(Rendered images with source text)
++++++++++

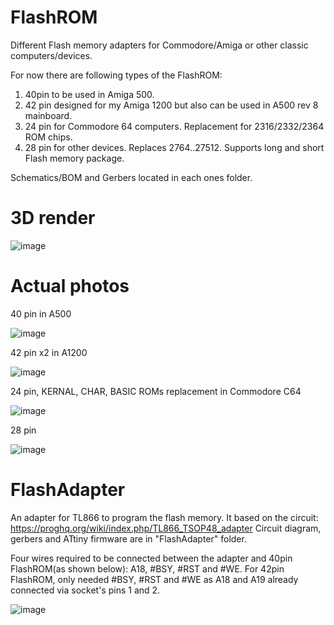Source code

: # FlashROM
Different Flash memory adapters for Commodore/Amiga or other classic computers/devices.

For now there are following types of the FlashROM: 
1. 40pin to be used in Amiga 500.
2. 42 pin designed for my Amiga 1200 but also can be used in A500 rev 8 mainboard.
3. 24 pin for Commodore 64 computers. Replacement for 2316/2332/2364 ROM chips.
4. 28 pin for other devices. Replaces 2764..27512. Supports long and short Flash memory package.

Schematics/BOM and Gerbers located in each ones folder.

# 3D render

![image](https://user-images.githubusercontent.com/81614352/164697567-8bb8a18c-abe1-49d6-b01f-3e5f90ce9067.png)

# Actual photos

40 pin in A500

![image](https://user-images.githubusercontent.com/81614352/164701710-d0ddf5fc-10ba-4de5-815e-14ce9a62f760.png)

42 pin x2 in A1200

![image](https://user-images.githubusercontent.com/81614352/164702038-e1004d7c-96cb-4587-a1e6-9f371c470d13.png)

24 pin, KERNAL, CHAR, BASIC ROMs replacement in Commodore C64

![image](https://user-images.githubusercontent.com/81614352/170873651-b827d464-fac2-4697-8e85-1b298f188321.png)

28 pin

![image](https://user-images.githubusercontent.com/81614352/229347155-5faee86f-7641-4c63-8e72-032dd1b81a13.png)



# FlashAdapter
An adapter for TL866 to program the flash memory. It based on the circuit:
https://proghq.org/wiki/index.php/TL866_TSOP48_adapter
Circuit diagram, gerbers and ATtiny firmware are in "FlashAdapter" folder.

Four wires required to be connected between the adapter and 40pin FlashROM(as shown below):
A18, #BSY, #RST and #WE. 
For 42pin FlashROM, only needed #BSY, #RST and #WE as A18 and A19 already connected via socket's pins 1 and 2.

![image](https://user-images.githubusercontent.com/81614352/170577765-ba97ef12-a939-4824-9e7f-c49a6ee713c4.png)

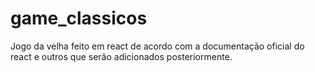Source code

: # game_classicos
Jogo da velha feito em react de acordo com a documentação oficial do react e outros que serão adicionados posteriormente.
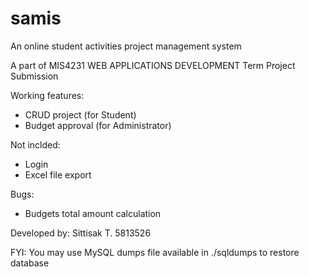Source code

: # samis

An online student activities project management system

A part of MIS4231 WEB APPLICATIONS DEVELOPMENT Term Project Submission

Working features:
- CRUD project (for Student)
- Budget approval (for Administrator)

Not inclded:
- Login
- Excel file export

Bugs:
- Budgets total amount calculation

Developed by: Sittisak T. 5813526

FYI: You may use MySQL dumps file available in ./sqldumps to restore database
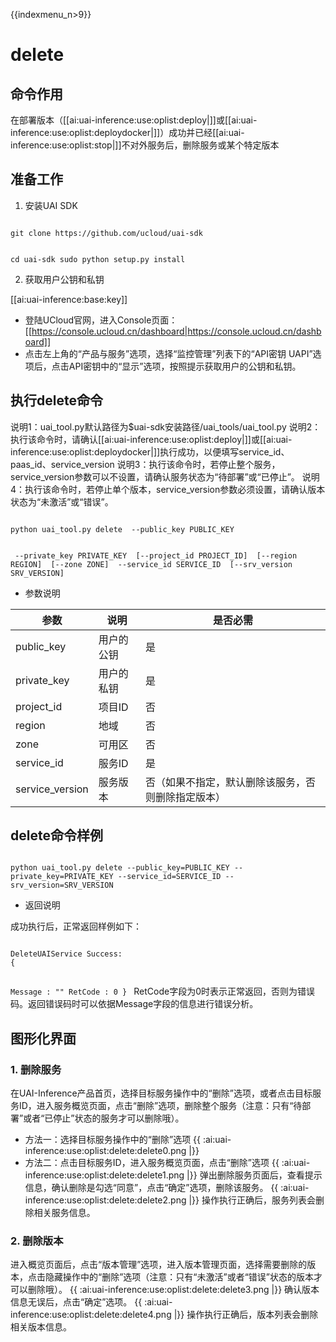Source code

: {{indexmenu_n>9}}

# delete
## 命令作用
在部署版本（[[ai:uai-inference:use:oplist:deploy|]]或[[ai:uai-inference:use:oplist:deploydocker|]]）成功并已经[[ai:uai-inference:use:oplist:stop|]]不对外服务后，删除服务或某个特定版本 

## 准备工作
1. 安装UAI SDK

<code>
git clone https://github.com/ucloud/uai-sdk

cd uai-sdk
sudo python setup.py install
</code>

2. 获取用户公钥和私钥 

[[ai:uai-inference:base:key]]
  * 登陆UCloud官网，进入Console页面：[[https://console.ucloud.cn/dashboard|https://console.ucloud.cn/dashboard]]
  * 点击左上角的“产品与服务”选项，选择“监控管理”列表下的“API密钥 UAPI”选项后，点击API密钥中的“显示”选项，按照提示获取用户的公钥和私钥。

## 执行delete命令

说明1：uai\_tool.py默认路径为$uai-sdk安装路径/uai\_tools/uai\_tool.py 
说明2：执行该命令时，请确认[[ai:uai-inference:use:oplist:deploy|]]或[[ai:uai-inference:use:oplist:deploydocker|]]执行成功，以便填写service\_id、paas\_id、service\_version 
说明3：执行该命令时，若停止整个服务，service\_version参数可以不设置，请确认服务状态为“待部署”或“已停止”。
说明4：执行该命令时，若停止单个版本，service\_version参数必须设置，请确认版本状态为“未激活”或“错误”。

<code>
python uai_tool.py delete  --public_key PUBLIC_KEY

​                   	     --private_key PRIVATE_KEY
​			     [--project_id PROJECT_ID]
​			     [--region REGION]
​			     [--zone ZONE]
​                   	     --service_id SERVICE_ID
​                             [--srv_version SRV_VERSION]
</code>

  * 参数说明

| 参数 | 说明 | 是否必需 |
| ---- | ---- | -------- |
| public\_key       | 用户的公钥          | 是                            |
| private\_key      | 用户的私钥          | 是                            |
| project\_id       | 项目ID           | 否                            |
| region   	 | 地域                	        | 否         |
| zone           | 可用区				| 否         |
| service\_id       | 服务ID           | 是                            |
| service\_version  | 服务版本           | 否（如果不指定，默认删除该服务，否则删除指定版本）   |

## delete命令样例

<code>
python uai_tool.py delete --public_key=PUBLIC_KEY --private_key=PRIVATE_KEY --service_id=SERVICE_ID --srv_version=SRV_VERSION
</code>

  * 返回说明

成功执行后，正常返回样例如下：

<code>
DeleteUAIService Success:
{

Message : ""
RetCode : 0
}
</code>
RetCode字段为0时表示正常返回，否则为错误码。返回错误码时可以依据Message字段的信息进行错误分析。

## 图形化界面

### 1. 删除服务
在UAI-Inference产品首页，选择目标服务操作中的“删除”选项，或者点击目标服务ID，进入服务概览页面，点击“删除”选项，删除整个服务（注意：只有“待部署”或者“已停止”状态的服务才可以删除哦）。
  * 方法一：选择目标服务操作中的“删除”选项 
{{ :ai:uai-inference:use:oplist:delete:delete0.png |}} 
  * 方法二：点击目标服务ID，进入服务概览页面，点击“删除”选项 
{{ :ai:uai-inference:use:oplist:delete:delete1.png |}} 
弹出删除服务页面后，查看提示信息，确认删除是勾选“同意”，点击“确定”选项，删除该服务。
{{ :ai:uai-inference:use:oplist:delete:delete2.png |}} 
操作执行正确后，服务列表会删除相关服务信息。

### 2. 删除版本
进入概览页面后，点击“版本管理”选项，进入版本管理页面，选择需要删除的版本，点击隐藏操作中的“删除”选项（注意：只有“未激活”或者“错误”状态的版本才可以删除哦）。
{{ :ai:uai-inference:use:oplist:delete:delete3.png |}} 
确认版本信息无误后，点击“确定”选项。
{{ :ai:uai-inference:use:oplist:delete:delete4.png |}}
操作执行正确后，版本列表会删除相关版本信息。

++++++++++

## REQUIRED ACTION
Take the stretch of lines above from the one containing "[[ai:uai-inference:base:key]]" through the one containing "### 1. 删除服务" and repeat it exactly, adding no other line.

## RESULT
[[ai:uai-inference:base:key]]
  * 登陆UCloud官网，进入Console页面：[[https://console.ucloud.cn/dashboard|https://console.ucloud.cn/dashboard]]
  * 点击左上角的“产品与服务”选项，选择“监控管理”列表下的“API密钥 UAPI”选项后，点击API密钥中的“显示”选项，按照提示获取用户的公钥和私钥。

## 执行delete命令

说明1：uai\_tool.py默认路径为$uai-sdk安装路径/uai\_tools/uai\_tool.py 
说明2：执行该命令时，请确认[[ai:uai-inference:use:oplist:deploy|]]或[[ai:uai-inference:use:oplist:deploydocker|]]执行成功，以便填写service\_id、paas\_id、service\_version 
说明3：执行该命令时，若停止整个服务，service\_version参数可以不设置，请确认服务状态为“待部署”或“已停止”。
说明4：执行该命令时，若停止单个版本，service\_version参数必须设置，请确认版本状态为“未激活”或“错误”。

<code>
python uai_tool.py delete  --public_key PUBLIC_KEY

​                   	     --private_key PRIVATE_KEY
​			     [--project_id PROJECT_ID]
​			     [--region REGION]
​			     [--zone ZONE]
​                   	     --service_id SERVICE_ID
​                             [--srv_version SRV_VERSION]
</code>

  * 参数说明

| 参数 | 说明 | 是否必需 |
| ---- | ---- | -------- |
| public\_key       | 用户的公钥          | 是                            |
| private\_key      | 用户的私钥          | 是                            |
| project\_id       | 项目ID           | 否                            |
| region   	 | 地域                	        | 否         |
| zone           | 可用区				| 否         |
| service\_id       | 服务ID           | 是                            |
| service\_version  | 服务版本           | 否（如果不指定，默认删除该服务，否则删除指定版本）   |

## delete命令样例

<code>
python uai_tool.py delete --public_key=PUBLIC_KEY --private_key=PRIVATE_KEY --service_id=SERVICE_ID --srv_version=SRV_VERSION
</code>

  * 返回说明

成功执行后，正常返回样例如下：

<code>
DeleteUAIService Success:
{

Message : ""
RetCode : 0
}
</code>
RetCode字段为0时表示正常返回，否则为错误码。返回错误码时可以依据Message字段的信息进行错误分析。

## 图形化界面

### 1. 删除服务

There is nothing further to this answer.